Dont know what to make of this whole charade, and strange dude announcing the fight at the start. A lot of it stinks. 

What doesn't stink is the million credits Prospect is gona transfer me now!


----------



## Rauno (Nov 20, 2009)

The strange man in the beginning being Scott Coker? :confused02:

This all looked very pro wrestlish to be honest..


----------



## DonRifle (Jan 18, 2009)

Rauno said:


> The strange man in the beginning being Scott Coker? :confused02:
> 
> This all looked very pro wrestlish to be honest..


No the dude before him. Who the hell was he? 

And yeah they are obviously trying to do the whole pro wrestling thing as a policy. Everything about that scene was WWF. They must feel this is the only way to try and get enough viewers to watch Bellator. And they may be right. They may stay in business by appealing to the mentally challenged. 
But at least the fight will be real!


----------



## LizaG (May 12, 2008)

Come on Scott Coker!....you're better than this shit!


----------



## John8204 (May 13, 2010)

DonRifle said:


> No the dude before him. Who the hell was he?
> 
> And yeah they are obviously trying to do the whole pro wrestling thing as a policy. Everything about that scene was WWF. They must feel this is the only way to try and get enough viewers to watch Bellator. And they may be right. They may stay in business by appealing to the mentally challenged.
> But at least the fight will be real!







UFC vet Justin McCully


----------



## Rauno (Nov 20, 2009)

*Thread moved to Bellator section.*


----------



## DonRifle (Jan 18, 2009)

Lol I thought Coker was the younger balled guy holding the mic!

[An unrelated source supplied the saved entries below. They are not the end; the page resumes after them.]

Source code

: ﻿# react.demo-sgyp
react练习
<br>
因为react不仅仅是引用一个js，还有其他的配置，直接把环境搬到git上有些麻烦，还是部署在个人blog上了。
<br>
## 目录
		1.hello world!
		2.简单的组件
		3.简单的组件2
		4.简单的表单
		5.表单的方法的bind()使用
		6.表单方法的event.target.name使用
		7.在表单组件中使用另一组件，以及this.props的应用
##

I just googled him. Shows what I know. Coker doesn't look or speak like the kind of guy that should be making in-ring announcements either way though!


----------



## HitOrGetHit (Jun 29, 2009)

Bonnar is going to smash Tito.


----------



## AJClark (Sep 19, 2010)

There's some gold in the comments section, haha.


----------



## M.C (Jul 5, 2008)

That was embarrassing. Is this what the UFC has to be worried about? :laugh:


----------



## Rauno (Nov 20, 2009)

I love (or hate) how Coker referred to both of them as mixed martial arts hall of famers. Basically saying that the UFC HOF is the one that matters.

Also, i smell a Bonnar heel turn coming.


----------



## Spite (Jul 7, 2009)

Rauno said:


> I love (or hate) how Coker referred to both of them as mixed martial arts hall of famers. Basically saying that the UFC HOF is the one that matters.
> 
> Also, i smell a Bonnar heel turn coming.


Indeed, I reckon as Bonnar goes to finish off Tito, Rampage will run down the ramp to help his bud.

But instead of helping Tito, Rampage turns against his former friend as he and Bonnar kick shit out of a downed Tito before King Mo comes running down the ramp with a chair in his hand, he then smacks Rampage about the head with it a couple time.

Scott Coker and Security separate the carnage before Scot announces on the mic that the next fight will be a steal cage tag team match - only on paaaaaaaay per vieeeeeeeeew!

You heard it here first!


----------



## RangerClydeTheBlue (Jul 11, 2012)

While thing was absolutely horrendous.

For the guy asking if Coker was the guy holding the mic, you have some amazing television ahead of you when you watch Fight Quest with Jimmy Smith.


----------



## _RIVAL_ (Mar 7, 2008)

Stay away from this stuff please Bellator.... You're going to make yourself the laughing stock of the MMA world......

Leave that fake brawl shit up to guys like Jones and Cormier.... Just develop talent and put on good fights.


----------



## Warning (Nov 18, 2009)

Great show  Excited to see Tito cage fight.
Happy Patrício got his belt :thumbsup:


----------



## DonRifle (Jan 18, 2009)

ClydebankBlitz said:


> For the guy asking if Coker was the guy holding the mic, you have some amazing television ahead of you when you watch Fight Quest with Jimmy Smith.


Whys that?


----------



## _RIVAL_ (Mar 7, 2008)

Warning said:


> Great show  Excited to see Tito cage fight.
> Happy Patrício got his belt :thumbsup:


I love watching Pitbull fight. But sheesh this guy is freaking small for that division...


----------



## prospect (Mar 26, 2014)

You bastard!!!!!! You ruined this fight for me!!


----------



## _RIVAL_ (Mar 7, 2008)

prospect said:


> You bastard!!!!!! You ruined this fight for me!!


It's a good fight... when you watch it take a look at the size difference.... IMO Pittbull would have no problem dropping down and would have a power advantage like hell...


----------



## prospect (Mar 26, 2014)

Yeah I wasn't talking to you. 
I was talking to the guy who stole 1m precious credits off me bank: D


----------



## _RIVAL_ (Mar 7, 2008)

prospect said:


> Yeah I wasn't talking to you.
> I was talking to the guy who stole 1m precious credits off me bank: D


Whoa!! I can't believe that I even quoted and responded to you... I usually dont' talk to users that have less than a million credits or so...


----------



## DonRifle (Jan 18, 2009)

prospect said:


> Yeah I wasn't talking to you.
> I was talking to the guy who stole 1m precious credits off me bank: D


Tonight I bath in credits!


----------



## prospect (Mar 26, 2014)

Who here wants to bet for anything right now right here. I just need 200.000 to get back to the _RIVAL_ list


----------



## GDPofDRB (Apr 18, 2013)

Bonnar tweeted out the leaked tito dic pic.


----------



## M.C (Jul 5, 2008)

Vince McMahon is certainly keeping an eye on them, they might make decent wrestlers.


----------